All those variables are set in the config.php

And what you can do then, is to make a script that loads the database name from a .txt file

And then another script that allows you to change that value.

So your $tanaxia['config']['database']['data'] would be the value of the string in the .txt file ;)

Piece a cake :) or not xD
But that's the idea anyways.

bdm · 11-28-2007, 02:23 PM

Sounds good, I'll put them in associative arrays. :)

Morishani · 11-28-2007, 05:14 PM

Quote:

Originally Posted by Tanax

And what you can do then, is to make a script that loads the database name from a .txt file

And then another script that allows you to change that value.

So your $tanaxia['config']['database']['data'] would be the value of the string in the .txt file ;)

Puting the database name or any database information in any file that is accessible to users somehow is not a good idea.

If you put the database name or any information like that in a text file make sure with .htaccess (for apache) or otherway (for other servers) that the file is not accessible to users.

bdm · 11-28-2007, 05:54 PM

My config files are not in the root directory, so that shouldn't be a problem. And I always make sure to lock those directories with .htaccess. :)

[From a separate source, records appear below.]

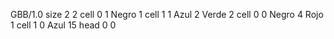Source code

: <gs-board without-header> GBB/1.0
size 2 2
cell 0 1 Negro 1 
cell 1 1 Azul 2 Verde 2 
cell 0 0 Negro 4 Rojo 1 
cell 1 0 Azul 15 
head 0 0 </gs-board>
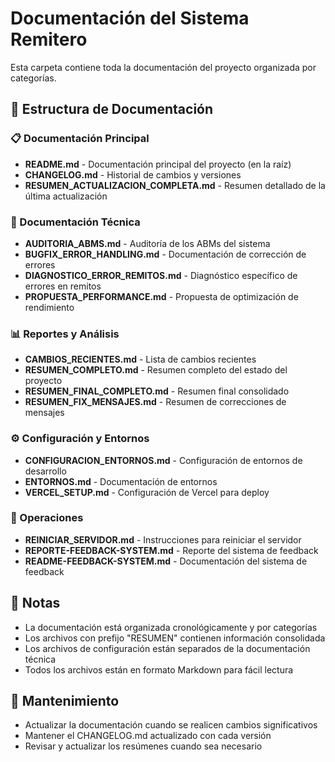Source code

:# Documentación del Sistema Remitero

Esta carpeta contiene toda la documentación del proyecto organizada por categorías.

## 📁 Estructura de Documentación

### 📋 Documentación Principal
- **README.md** - Documentación principal del proyecto (en la raíz)
- **CHANGELOG.md** - Historial de cambios y versiones
- **RESUMEN_ACTUALIZACION_COMPLETA.md** - Resumen detallado de la última actualización

### 🔧 Documentación Técnica
- **AUDITORIA_ABMS.md** - Auditoría de los ABMs del sistema
- **BUGFIX_ERROR_HANDLING.md** - Documentación de corrección de errores
- **DIAGNOSTICO_ERROR_REMITOS.md** - Diagnóstico específico de errores en remitos
- **PROPUESTA_PERFORMANCE.md** - Propuesta de optimización de rendimiento

### 📊 Reportes y Análisis
- **CAMBIOS_RECIENTES.md** - Lista de cambios recientes
- **RESUMEN_COMPLETO.md** - Resumen completo del estado del proyecto
- **RESUMEN_FINAL_COMPLETO.md** - Resumen final consolidado
- **RESUMEN_FIX_MENSAJES.md** - Resumen de correcciones de mensajes

### ⚙️ Configuración y Entornos
- **CONFIGURACION_ENTORNOS.md** - Configuración de entornos de desarrollo
- **ENTORNOS.md** - Documentación de entornos
- **VERCEL_SETUP.md** - Configuración de Vercel para deploy

### 🚀 Operaciones
- **REINICIAR_SERVIDOR.md** - Instrucciones para reiniciar el servidor
- **REPORTE-FEEDBACK-SYSTEM.md** - Reporte del sistema de feedback
- **README-FEEDBACK-SYSTEM.md** - Documentación del sistema de feedback

## 📝 Notas

- La documentación está organizada cronológicamente y por categorías
- Los archivos con prefijo "RESUMEN" contienen información consolidada
- Los archivos de configuración están separados de la documentación técnica
- Todos los archivos están en formato Markdown para fácil lectura

## 🔄 Mantenimiento

- Actualizar la documentación cuando se realicen cambios significativos
- Mantener el CHANGELOG.md actualizado con cada versión
- Revisar y actualizar los resúmenes cuando sea necesario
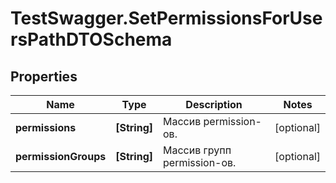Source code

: # TestSwagger.SetPermissionsForUsersPathDTOSchema

## Properties

Name | Type | Description | Notes
------------ | ------------- | ------------- | -------------
**permissions** | **[String]** | Массив permission-ов. | [optional] 
**permissionGroups** | **[String]** | Массив групп permission-ов. | [optional] 


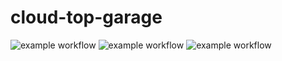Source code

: # cloud-top-garage
![example workflow](https://github.com/TheDarkestNightRises/cloud-top-garage/actions/workflows/car-service-CI.yml/badge.svg)
![example workflow](https://github.com/TheDarkestNightRises/cloud-top-garage/actions/workflows/environment-service-CI.yml/badge.svg)
![example workflow](https://github.com/TheDarkestNightRises/cloud-top-garage/actions/workflows/user-service-CI.yml/badge.svg)

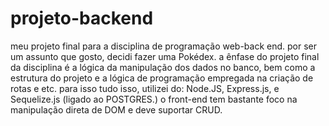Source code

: # projeto-backend
meu projeto final para a disciplina de programação web-back end. por ser um assunto que gosto, decidi fazer uma Pokédex.
a ênfase do projeto final da disciplina é a lógica da manipulação dos dados no banco, bem como a estrutura do projeto e a lógica de programação empregada
na criação de rotas e etc. para isso tudo isso, utilizei do: Node.JS, Express.js, e Sequelize.js (ligado ao POSTGRES.)
o front-end tem bastante foco na manipulação direta de DOM e deve suportar CRUD. 
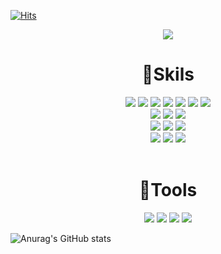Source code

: [![Hits](https://hits.seeyoufarm.com/api/count/incr/badge.svg?url=https%3A%2F%2Fgithub.com%2FInsa14&count_bg=%23FFC000&title_bg=%23555555&icon=&icon_color=%23E7E7E7&title=visitor&edge_flat=false)](https://hits.seeyoufarm.com)
<div align=center>
  <img src="https://capsule-render.vercel.app/api?type=waving&color=01E1EC&height=300&section=header&text=Hi%20there!%20👋&fontSize=90&fontColor=ffffff"/>
</div>
<div align=center><h1>💪Skils</h1></div>

<div align=center> 
  <img src="https://img.shields.io/badge/HTML5-E34F26?style=for-the-badge&logo=html5&logoColor=white"> 
  <img src="https://img.shields.io/badge/CSS-1572B6?style=for-the-badge&logo=css3&logoColor=white"> 
  <img src="https://img.shields.io/badge/JAVASCRIPT-F7DF1E?style=for-the-badge&logo=javascript&logoColor=black"> 
  <img src="https://img.shields.io/badge/JAVA-007396?style=for-the-badge&logo=java&logoColor=white"> 
  <img src="https://img.shields.io/badge/C++-00599C?style=for-the-badge&logo=c%2B%2B&logoColor=white">
  <img src="https://img.shields.io/badge/VUE.JS-4FC08D?style=for-the-badge&logo=vue.js&logoColor=white"> 
  <img src="https://img.shields.io/badge/NODE.JS-339933?style=for-the-badge&logo=Node.js&logoColor=white">
  <br>
  
  <img src="https://img.shields.io/badge/ORACLE-F80000?style=for-the-badge&logo=oracle&logoColor=white"> 
  <img src="https://img.shields.io/badge/mongoDB-47A248?style=for-the-badge&logo=MongoDB&logoColor=white">
  <img src="https://img.shields.io/badge/H2-199ED9?style=for-the-badge&logo=Amazon%20DynamoDB&logoColor=white">
  <br>
  
  <img src="https://img.shields.io/badge/SPRING-6DB33F?style=for-the-badge&logo=spring&logoColor=white"> 
  <img src="https://img.shields.io/badge/EXPRESS-000000?style=for-the-badge&logo=express&logoColor=white">  
  <img src="https://img.shields.io/badge/BOOTSTRAP-7952B3?style=for-the-badge&logo=bootstrap&logoColor=white">
  <br>

  <img src="https://img.shields.io/badge/LINUX-FCC624?style=for-the-badge&logo=linux&logoColor=black"> 
  <img src="https://img.shields.io/badge/AMAZONAWS-232F3E?style=for-the-badge&logo=amazonaws&logoColor=white"> 
  <img src="https://img.shields.io/badge/APACHE TOMCAT-F8DC75?style=for-the-badge&logo=apachetomcat&logoColor=white">
  <br>

  <br>
</div>
<div align=center><h1>🔨Tools</h1></div>
<div  align=center>
  <img src="https://img.shields.io/badge/Slack-4A154B?style=for-the-badge&logo=Slack&logoColor=white">
  <img src="https://img.shields.io/badge/Postman-FF6C37?style=for-the-badge&logo=Postman&logoColor=white">
  <img src="https://img.shields.io/badge/GitHub-181717?style=for-the-badge&logo=github&logoColor=white">
  <img src="https://img.shields.io/badge/Git-F05032?style=for-the-badge&logo=git&logoColor=white">
</div>

![Anurag's GitHub stats](https://github-readme-stats.vercel.app/api?username=Insa14&show_icons=true&theme=tokyonight)

<!--
**Insa14/Insa14** is a ✨ _special_ ✨ repository because its `README.md` (this file) appears on your GitHub profile.

Here are some ideas to get you started:

- 🔭 I’m currently working on ...
- 🌱 I’m currently learning ...
- 👯 I’m looking to collaborate on ...
- 🤔 I’m looking for help with ...
- 💬 Ask me about ...
- 📫 How to reach me: ...
- 😄 Pronouns: ...
- ⚡ Fun fact: ...
-->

Morishani · 11-28-2007, 05:59 PM

Quote:

Originally Posted by gcbdm

My config files are not in the root directory, so that shouldn't be a problem. And I always make sure to lock those directories with .htaccess. :)

Oh, if you make sure the files are locked then it's ok

sketchMedia · 11-28-2007, 10:37 PM

alternatively just name your config file with the .php extension, then the contents is hidden from the user.
But if the config is outside the root and locked then it should be ok i reckon

EyeDentify · 11-29-2007, 10:26 AM

Maybe you could get some use for the function:
http://se.php.net/manual/sv/function.parse-ini-file.php

Wildhoney · 11-29-2007, 02:57 PM

One downside with the INI file approach is that if somebody directly visits that file, it won't be parsed as PHP and thus show the MySQL credentials in all their beauty. You will need to be quite up with the htaccess file configuration in order to consider such an approach, that way you can prevent access to the INI file.

bdm · 11-29-2007, 04:58 PM

Quote:

Originally Posted by Wildhoney

One downside with the INI file approach is that if somebody directly visits that file, it won't be parsed as PHP and thus show the MySQL credentials in all their beauty. You will need to be quite up with the htaccess file configuration in order to consider such an approach, that way you can prevent access to the INI file.

True.

Guess in that case you could tell your htaccess file to redirect any requests to *.ini . :)

Wildhoney · 11-29-2007, 09:22 PM

Yep. The best technique is to pretend as though the file does not exist. Use the same type of request, such as 301 move, regardless of whether or not they've found the correct config file, or a file that doesn't exist. That way they will never know, unless of course they crack your code - which still makes it tougher, if they've found a config file or not.

bdm · 11-30-2007, 12:18 PM

WildHoney, It's like you read my mind because that it exactly how I was going to approach it. :)

Wildhoney · 11-30-2007, 12:30 PM

This is good!

Just ensure that you use the same kind of redirect. That will only matter if somebody is determined to crack your code as they will need to read the HTTP headers to deduce the type of redirect. There are a whole array of redirects - such as 301 redirect is the one most people will be aware of if they've touched upon SEO before, but it doesn't matter which one you choose as long as you're consistent.

Salathe · 11-30-2007, 03:16 PM

Using a 301 means that the resource does exist but it is to be found at another location. I'd prefer a 404 (not found) error to be produced.

Wildhoney · 11-30-2007, 03:33 PM

A 404 is not bad if you customise your errors, but if you remain consistent with whichever you decide to go for, then you'll have no problems. Redirecting would simply redirect back to the home page.